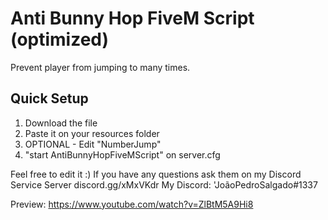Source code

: # Anti Bunny Hop FiveM Script (optimized)

Prevent player from jumping to many times.

## Quick Setup ##
1. Download the file
2. Paste it on your resources folder
3. OPTIONAL - Edit "NumberJump"
4. "start AntiBunnyHopFiveMScript" on server.cfg

Feel free to edit it :)
If you have any questions ask them on my Discord Service Server discord.gg/xMxVKdr
My Discord: 'JoãoPedroSalgado#1337

Preview: https://www.youtube.com/watch?v=ZlBtM5A9Hi8
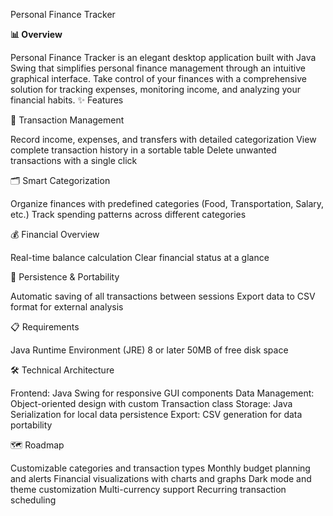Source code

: Personal Finance Tracker


**📊 Overview**



Personal Finance Tracker is an elegant desktop application built with Java Swing that simplifies personal finance management through an intuitive graphical interface. Take control of your finances with a comprehensive solution for tracking expenses, monitoring income, and analyzing your financial habits.
✨ Features

📝 Transaction Management

Record income, expenses, and transfers with detailed categorization
View complete transaction history in a sortable table
Delete unwanted transactions with a single click


🗂️ Smart Categorization

Organize finances with predefined categories (Food, Transportation, Salary, etc.)
Track spending patterns across different categories


💰 Financial Overview

Real-time balance calculation
Clear financial status at a glance


🔄 Persistence & Portability

Automatic saving of all transactions between sessions
Export data to CSV format for external analysis


📋 Requirements

Java Runtime Environment (JRE) 8 or later
50MB of free disk space

🛠️ Technical Architecture

Frontend: Java Swing for responsive GUI components
Data Management: Object-oriented design with custom Transaction class
Storage: Java Serialization for local data persistence
Export: CSV generation for data portability

🗺️ Roadmap

 Customizable categories and transaction types
 Monthly budget planning and alerts
 Financial visualizations with charts and graphs
 Dark mode and theme customization
 Multi-currency support
 Recurring transaction scheduling
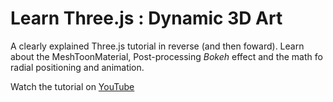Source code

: # Learn Three.js : Dynamic 3D Art

A clearly explained Three.js tutorial in reverse (and then foward).
Learn about the MeshToonMaterial, Post-processing *Bokeh* effect and the math fo radial positioning and animation.

Watch the tutorial on [YouTube]()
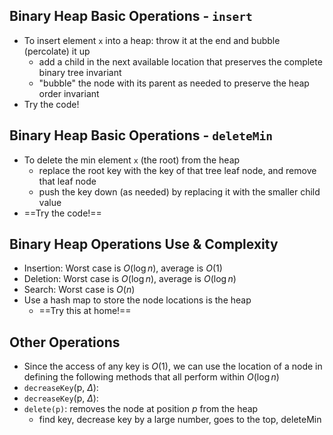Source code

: ## Binary Heap Basic Operations - `insert`
- To insert element `x` into a heap: throw it at the end and bubble (percolate) it up
	- add a child in the next available location that preserves the complete binary tree invariant
	- "bubble" the node with its parent as needed to preserve the heap order invariant
- Try the code!
## Binary Heap Basic Operations - `deleteMin`
- To delete the min element `x` (the root) from the heap
	- replace the root key with the key of that tree leaf node, and remove that leaf node
	- push the key down (as needed) by replacing it with the smaller child value
- ==Try the code!==
## Binary Heap Operations Use & Complexity
- Insertion: Worst case is $O(\log n)$, average is $O(1)$
- Deletion: Worst case is $O(\log n)$, average is $O(\log n)$
- Search: Worst case is $O(n)$
- Use a hash map to store the node locations is the heap
	- ==Try this at home!==
## Other Operations
- Since the access of any key is $O(1)$, we can use the location of a node in defining the following methods that all perform within $O(\log n)$
- `decreaseKey`(p, $\Delta$): 
- `decreaseKey`(p, $\Delta$): 
- `delete(p)`: removes the node at position $p$ from the heap
	- find key, decrease key by a large number, goes to the top, deleteMin
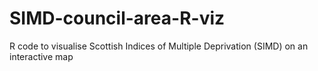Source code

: # SIMD-council-area-R-viz
R code to visualise Scottish Indices of Multiple Deprivation (SIMD) on an interactive map
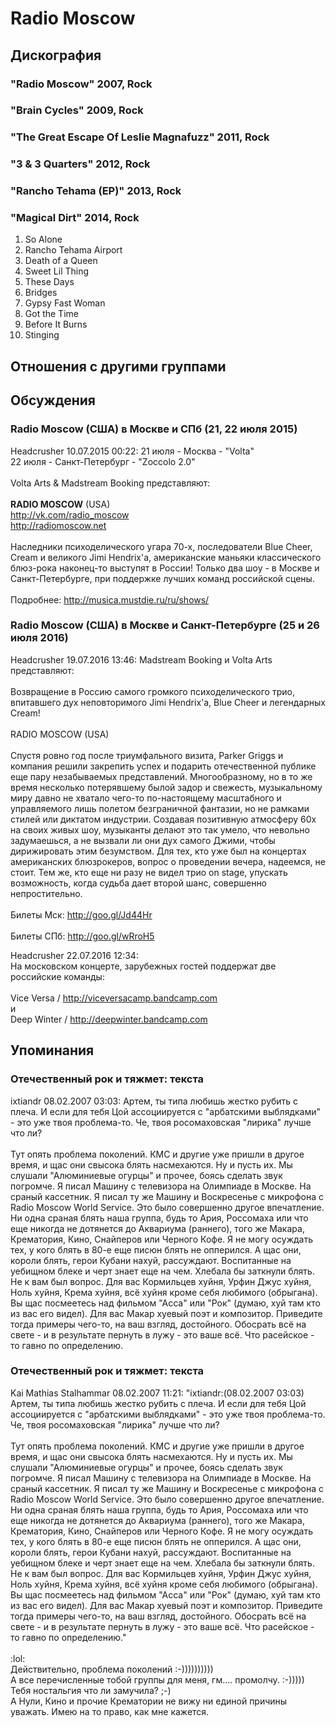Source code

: # Radio Moscow



## Дискография

### "Radio Moscow" 2007, Rock



### "Brain Cycles" 2009, Rock



### "The Great Escape Of Leslie Magnafuzz" 2011, Rock



### "3 & 3 Quarters" 2012, Rock



### "Rancho Tehama (EP)" 2013, Rock



### "Magical Dirt" 2014, Rock

01. So Alone
02. Rancho Tehama Airport
03. Death of a Queen
04. Sweet Lil Thing
05. These Days
06. Bridges
07. Gypsy Fast Woman
08. Got the Time
09. Before It Burns
10. Stinging


## Отношения с другими группами


## Обсуждения

### Radio Moscow (США) в Москве и СПб (21, 22 июля 2015)

Headcrusher 10.07.2015 00:22:
21 июля - Москва - "Volta"<BR>22 июля - Санкт-Петербург - "Zoccolo 2.0"<BR><BR>Volta Arts & Madstream Booking представляют:<BR><BR><B>RADIO MOSCOW</B> (USA)<BR><A HREF="http://vk.com/radio_moscow" TARGET="_blank">http://vk.com/radio_moscow</A><BR><A HREF="http://radiomoscow.net" TARGET="_blank">http://radiomoscow.net</A><BR><BR>Наследники психоделического угара 70-х, последователи Blue Cheer, Cream и великого Jimi Hendrix'a, американские маньяки классического блюз-рока наконец-то выступят в России! Только два шоу - в Москве и Санкт-Петербурге, при поддержке лучших команд российской сцены.<BR><BR>Подробнее: <A HREF="http://musica.mustdie.ru/ru/shows/" TARGET="_blank">http://musica.mustdie.ru/ru/shows/</A>


### Radio Moscow (США) в Москве и Санкт-Петербурге (25 и 26 июля 2016)

Headcrusher 19.07.2016 13:46:
Madstream Booking и Volta Arts представляют:<BR><BR>Возвращение в Россию самого громкого психоделического трио, впитавшего дух неповторимого Jimi Hendrix'a, Blue Cheer и легендарных Cream!<BR><BR>RADIO MOSCOW (USA)<BR><BR>Спустя ровно год после триумфального визита, Parker Griggs и компания решили закрепить успех и подарить отечественной публике еще пару незабываемых представлений. Многообразному, но в то же время несколько потерявшему былой задор и свежесть, музыкальному миру давно не хватало чего-то по-настоящему масштабного и управляемого лишь полетом безграничной фантазии, но не рамками стилей или диктатом индустрии. Создавая позитивную атмосферу 60х на своих живых шоу, музыканты делают это так умело, что невольно задумаешься, а не вызвали ли они дух самого Джими, чтобы дирижировать этим безумством. Для тех, кто уже был на концертах американских блюзрокеров, вопрос о проведении вечера, надеемся, не стоит. Тем же, кто еще ни разу не видел трио on stage, упускать возможность, когда судьба дает второй шанс, совершенно непростительно.<BR><BR>Билеты Мск: <A HREF="http://goo.gl/Jd44Hr" TARGET="_blank">http://goo.gl/Jd44Hr</A><BR><BR>Билеты СПб: <A HREF="http://goo.gl/wRroH5" TARGET="_blank">http://goo.gl/wRroH5</A>

Headcrusher 22.07.2016 12:34:
<BR>На московском концерте, зарубежных гостей поддержат две российские команды:<BR><BR>Vice Versa / <A HREF="http://viceversacamp.bandcamp.com" TARGET="_blank">http://viceversacamp.bandcamp.com</A><BR>и<BR>Deep Winter / <A HREF="http://deepwinter.bandcamp.com" TARGET="_blank">http://deepwinter.bandcamp.com</A><BR>



## Упоминания

### Отечественный рок и тяжмет: текста

ixtiandr 08.02.2007 03:03:
Артем, ты типа любишь жестко рубить с плеча. И если для тебя Цой ассоциируется с "арбатскими выблядками" - это уже твоя проблема-то. Че, твоя росомаховская "лирика" лучше что ли?<BR><BR>Тут опять проблема поколений. КМС и другие уже пришли в другое время, и щас они свысока блять насмехаются. Ну и пусть их. Мы слушали "Алюминиевые огурцы" и прочее, боясь сделать звук погромче. Я писал Машину с телевизора на Олимпиаде в Москве. На сраный кассетник. Я писал ту же Машину и Воскресенье с микрофона с Radio Moscow World Service. Это было совершенно другое впечатление. Ни одна сраная блять наша группа, будь то Ария, Россомаха или что еще никогда не дотянется до Аквариума (раннего), того же Макара, Крематория, Кино, Снайперов или Черного Кофе. Я не могу осуждать тех, у кого блять в 80-е еще писюн блять не опперился. А щас они, короли блять, герои Кубани нахуй, рассуждают. Воспитанные на уебищном блеке и черт знает еще на чем. Хлебала бы заткнули блять. Не к вам был вопрос. Для вас Кормильцев хуйня, Урфин Джус хуйня, Ноль хуйня, Крема хуйня, всё хуйня кроме себя любимого (обрыгана). Вы щас посмеетесь над фильмом "Асса" или "Рок" (думаю,  хуй там кто из вас его видел). Для вас Макар хуевый поэт и композитор. Приведите тогда примеры чего-то, на ваш взгляд, достойного. Обосрать всё на свете - и в результате пернуть в лужу - это ваше всё. Что расейское - то гавно по определению.

### Отечественный рок и тяжмет: текста

Kai Mathias Stalhammar 08.02.2007 11:21:
"ixtiandr:(08.02.2007 03:03)     <BR>  Артем, ты типа любишь жестко рубить с плеча. И если для тебя Цой ассоциируется с "арбатскими выблядками" - это уже твоя проблема-то. Че, твоя росомаховская "лирика" лучше что ли?<BR><BR>Тут опять проблема поколений. КМС и другие уже пришли в другое время, и щас они свысока блять насмехаются. Ну и пусть их. Мы слушали "Алюминиевые огурцы" и прочее, боясь сделать звук погромче. Я писал Машину с телевизора на Олимпиаде в Москве. На сраный кассетник. Я писал ту же Машину и Воскресенье с микрофона с Radio Moscow World Service. Это было совершенно другое впечатление. Ни одна сраная блять наша группа, будь то Ария, Россомаха или что еще никогда не дотянется до Аквариума (раннего), того же Макара, Крематория, Кино, Снайперов или Черного Кофе. Я не могу осуждать тех, у кого блять в 80-е еще писюн блять не опперился. А щас они, короли блять, герои Кубани нахуй, рассуждают. Воспитанные на уебищном блеке и черт знает еще на чем. Хлебала бы заткнули блять. Не к вам был вопрос. Для вас Кормильцев хуйня, Урфин Джус хуйня, Ноль хуйня, Крема хуйня, всё хуйня кроме себя любимого (обрыгана). Вы щас посмеетесь над фильмом "Асса" или "Рок" (думаю, хуй там кто из вас его видел). Для вас Макар хуевый поэт и композитор. Приведите тогда примеры чего-то, на ваш взгляд, достойного. Обосрать всё на свете - и в результате пернуть в лужу - это ваше всё. Что расейское - то гавно по определению."<BR><BR>:lol:<BR>Действительно, проблема поколений :-))))))))))<BR>А все перечисленные тобой группы для меня, гм.... промолчу. :-))))) Тебя ностальгия что ли замучила? ;-)<BR>А Нули, Кино и прочие Крематории не вижу ни единой причины уважать. Имею на то право, как мне кажется.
────────────────────────────────────────
• **AIM OF THE EXERCISE**: Give back, exactly as written, the stretch from the line with "Delete unwanted transactions" through the line with "Automatic saving of", and no other lines from the records above.

• **EXERCISE ANSWER**:
Delete unwanted transactions with a single click


🗂️ Smart Categorization

Organize finances with predefined categories (Food, Transportation, Salary, etc.)
Track spending patterns across different categories


💰 Financial Overview

Real-time balance calculation
Clear financial status at a glance


🔄 Persistence & Portability

Automatic saving of all transactions between sessions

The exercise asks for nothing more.